YOUR TASK - Please copy the data below exactly, from its first line through the line holding "#### Why not", and skip the pictures.

── PROVIDED ENTRIES ──

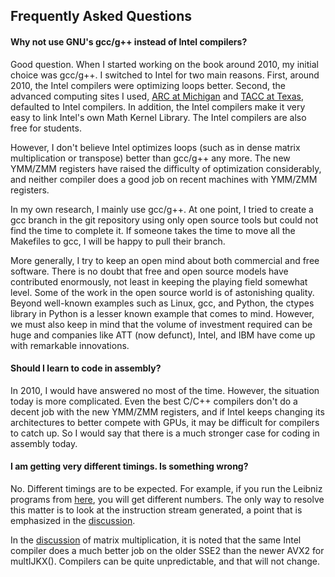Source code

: ## Frequently Asked Questions

#### Why not use GNU's gcc/g++ instead of Intel compilers?

Good question. When I started working on the book around 2010, my initial choice was gcc/g++. I switched to Intel for two main reasons. First, around 2010, the Intel compilers were optimizing loops better. Second, the advanced computing sites I used, [ARC at Michigan](http://arc.umich.edu/) and [TACC at Texas](https://www.tacc.utexas.edu/), defaulted to Intel compilers. In addition, the Intel compilers make it very easy to link Intel's own Math Kernel Library. The Intel compilers are also free for students.

However, I don't believe Intel optimizes loops (such as in dense matrix multiplication or transpose) better than gcc/g++ any more. The new YMM/ZMM registers have raised the difficulty of optimization considerably, and neither compiler does a good job on recent machines with YMM/ZMM registers.

In my own research, I mainly use gcc/g++. At one point, I tried to create a gcc branch in the git repository using only open source tools but could not find the time to complete it. If someone takes the time to move all the Makefiles to gcc, I will be happy to pull their branch.

More generally, I try to keep an open mind about both commercial and free software. There is no doubt that free and open source models have contributed enormously, not least in keeping the playing field somewhat level. Some of the work in the open source world is of astonishing quality. Beyond well-known examples such as Linux, gcc, and Python, the ctypes library in Python is a lesser known example that comes to mind. However, we must also keep in mind that the volume of investment required can be huge and companies like ATT (now defunct), Intel, and IBM have come up with remarkable innovations. 

#### Should I learn to code in assembly?

In 2010, I would have answered no most of the time. However, the situation today is more complicated. Even the best C/C++ compilers don't do a decent job with the new YMM/ZMM registers, and if Intel keeps changing its architectures to  better compete with GPUs, it may be difficult for compilers to catch up. So I would say that there is a much stronger case for coding in assembly today.


#### I am getting very different timings. Is something wrong?

No. Different timings are to be expected. For example, if you run the Leibniz programs from [here](https://github.com/divakarvi/bk-spca/blob/master/proc/compiler/leibniz.cpp), you will get different numbers. The only way to resolve this matter is to look at the instruction stream generated, a point that is emphasized in the [discussion](https://divakarvi.github.io/bk-spca/spca.html#toc-Subsection-3.2.2).

In the [discussion](https://divakarvi.github.io/bk-spca/spca.html#toc-Subsection-3.2.5) of matrix multiplication, it is noted that the same Intel compiler does a much better job on the older SSE2 than the newer AVX2 for multIJKX(). Compilers can be quite unpredictable, and that will not change.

───

RESULT OF THIS EXERCISE -
Source code

: ## Frequently Asked Questions

#### Why not use GNU's gcc/g++ instead of Intel compilers?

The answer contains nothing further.